Je me dois également d'appeler l'attention de la représentation nationale sur l'enjeu de souveraineté que soulève la proposition qui est défendue. Non pas parce qu'il faudrait fermer les yeux, mais parce que dans l'Irak de 2021, qui n'a plus rien à voir avec l'Irak de Saddam Hussein, la souveraineté du pays est un enjeu essentiel. La France prend une part active aux efforts visant à conforter cette souveraineté. C'est tout l'enjeu de la conférence de Bagdad qui s'est tenue le 28 août 2021 avec notre soutien, et à laquelle le Président de la République était le seul participant occidental. Cette conférence visait à réaffirmer l'importance de la souveraineté du pays, au bénéfice de l'ensemble des Irakiens, qu'ils soient arabes, kurdes ou turkmènes, musulmans chiites comme sunnites, chrétiens ou yézidis. Il est essentiel qu'un sujet d'une telle importance dans la mémoire nationale irakienne soit traité d'abord par les Irakiens eux-mêmes. C'est donc d'abord au nouveau parlement irakien, élu il y a quelques semaines seulement, qui n'a pas encore eu le temps de siéger et qui est fortement renouvelé, qu'il revient de se prononcer sur cette question, comme sur celle d'éventuelles réparations, soulevée par la proposition de résolution.
Je veux plus particulièrement souligner l'actualité et la complexité de ce dernier aspect.

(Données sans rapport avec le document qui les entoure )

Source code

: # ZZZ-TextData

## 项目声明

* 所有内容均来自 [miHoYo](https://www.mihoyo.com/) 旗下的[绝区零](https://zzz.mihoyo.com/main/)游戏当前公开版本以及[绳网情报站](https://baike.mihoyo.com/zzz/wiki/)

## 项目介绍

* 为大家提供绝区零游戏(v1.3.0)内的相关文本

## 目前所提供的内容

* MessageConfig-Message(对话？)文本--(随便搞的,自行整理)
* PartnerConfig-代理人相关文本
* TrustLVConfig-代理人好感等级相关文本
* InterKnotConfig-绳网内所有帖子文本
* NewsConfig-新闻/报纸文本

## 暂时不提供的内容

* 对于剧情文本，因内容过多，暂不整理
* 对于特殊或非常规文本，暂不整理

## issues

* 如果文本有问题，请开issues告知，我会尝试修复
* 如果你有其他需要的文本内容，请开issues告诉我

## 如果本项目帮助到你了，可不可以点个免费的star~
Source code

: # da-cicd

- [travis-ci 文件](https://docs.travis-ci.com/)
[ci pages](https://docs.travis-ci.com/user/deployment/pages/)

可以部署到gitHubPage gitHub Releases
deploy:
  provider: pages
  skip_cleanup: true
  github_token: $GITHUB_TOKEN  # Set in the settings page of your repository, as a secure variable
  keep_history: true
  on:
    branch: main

Depuis plusieurs années, le gouvernement fédéral et le gouvernement régional du Kurdistan ont engagé des négociations sur un certain nombre de sujets, qui incluent notamment un volet financier. Ces questions sont éminemment politiques, alimentées par les fractures récentes et les blessures de l'histoire, et elles ont trait – j'insiste – à la souveraineté même de l'Irak, à sa propre mémoire et à son organisation institutionnelle.

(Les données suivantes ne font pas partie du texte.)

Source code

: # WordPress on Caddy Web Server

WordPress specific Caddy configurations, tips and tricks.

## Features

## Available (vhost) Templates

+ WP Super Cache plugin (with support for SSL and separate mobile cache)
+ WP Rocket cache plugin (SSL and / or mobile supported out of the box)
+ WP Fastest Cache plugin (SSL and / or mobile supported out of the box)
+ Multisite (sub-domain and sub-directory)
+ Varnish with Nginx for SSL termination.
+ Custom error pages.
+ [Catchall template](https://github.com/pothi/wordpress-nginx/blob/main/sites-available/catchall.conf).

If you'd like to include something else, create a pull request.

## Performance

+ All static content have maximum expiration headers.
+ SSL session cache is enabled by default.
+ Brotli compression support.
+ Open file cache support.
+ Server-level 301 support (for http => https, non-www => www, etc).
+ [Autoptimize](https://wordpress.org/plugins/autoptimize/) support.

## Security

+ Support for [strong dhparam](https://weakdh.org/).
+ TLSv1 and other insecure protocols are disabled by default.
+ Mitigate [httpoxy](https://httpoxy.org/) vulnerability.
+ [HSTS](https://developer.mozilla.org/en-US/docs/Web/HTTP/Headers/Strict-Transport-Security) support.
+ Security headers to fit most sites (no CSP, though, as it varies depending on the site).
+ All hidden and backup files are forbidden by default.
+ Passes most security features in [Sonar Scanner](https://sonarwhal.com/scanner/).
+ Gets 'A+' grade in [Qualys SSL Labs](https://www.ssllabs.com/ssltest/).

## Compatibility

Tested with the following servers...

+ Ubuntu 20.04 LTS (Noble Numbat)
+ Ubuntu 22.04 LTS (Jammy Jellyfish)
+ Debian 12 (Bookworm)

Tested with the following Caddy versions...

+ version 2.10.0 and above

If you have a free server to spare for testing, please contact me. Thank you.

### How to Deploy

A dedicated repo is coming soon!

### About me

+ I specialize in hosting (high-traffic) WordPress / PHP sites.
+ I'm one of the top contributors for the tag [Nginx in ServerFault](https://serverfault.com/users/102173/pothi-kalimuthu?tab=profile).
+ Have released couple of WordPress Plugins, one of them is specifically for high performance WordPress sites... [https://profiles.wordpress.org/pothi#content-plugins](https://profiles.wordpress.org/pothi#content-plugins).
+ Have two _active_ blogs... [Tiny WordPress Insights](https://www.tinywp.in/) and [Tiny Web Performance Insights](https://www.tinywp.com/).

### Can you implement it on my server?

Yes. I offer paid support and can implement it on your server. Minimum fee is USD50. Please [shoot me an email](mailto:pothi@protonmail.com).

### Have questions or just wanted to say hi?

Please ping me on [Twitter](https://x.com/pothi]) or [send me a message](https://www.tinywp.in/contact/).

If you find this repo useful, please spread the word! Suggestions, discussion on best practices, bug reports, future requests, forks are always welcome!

Enfin, l'Irak est un pays complexe où hiérarchiser les mémoires, c'est prendre le risque, aujourd'hui encore, dans un contexte fragile, de les diviser, voire de les monter les unes contre les autres. Les chiites ont, eux aussi, subi la répression massive et extrêmement violente du régime de Saddam Hussein : nous avons toujours pris cela en compte. Je souhaite mentionner également les Yézidis, qui ont terriblement souffert des actions de Daech, ainsi que les chrétiens, qui n'ont pas été épargnés par ces décennies de sang.

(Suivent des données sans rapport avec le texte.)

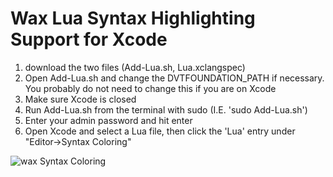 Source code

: # Wax Lua Syntax Highlighting Support for Xcode
1. download the two files (Add-Lua.sh, Lua.xclangspec)
2. Open Add-Lua.sh and change the DVTFOUNDATION_PATH if necessary.  You probably do not need to change this if you are on Xcode 
3. Make sure Xcode is closed
4. Run Add-Lua.sh from the terminal with sudo (I.E. 'sudo Add-Lua.sh')
5. Enter your admin password and hit enter
6. Open Xcode and select a Lua file, then click the 'Lua' entry under "Editor->Syntax Coloring"


![wax Syntax Coloring](https://raw.githubusercontent.com/intheway/Wax-In-Xcode/master/waxinxcode.gif)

Il revient aux Irakiens eux-mêmes, avant tout, de faire le travail de mémoire, de vérité, de justice et de réparation sur leur passé. Nous devons les accompagner et les soutenir. Notre débat ce soir y aide sans doute, mais c'est une responsabilité préalable qui, je crois, leur appartient.
Pour l'ensemble de ces raisons, je suis convaincu qu'à ce stade, l'adoption par un pays tiers d'une telle déclaration ou résolution pourrait nuire aux objectifs qu'elle veut servir. Aussi, vous comprendrez que si nous condamnons sans aucune hésitation, et de longue date, les actions menées par le régime de Saddam Hussein contre les Kurdes, notamment les massacres chimiques que vous avez relatés, d'une gravité indicible, celui de Halabja en particulier, dont nous n'avons cessé de tirer les conséquences dans notre action internationale, nous ne pouvons soutenir votre proposition de résolution.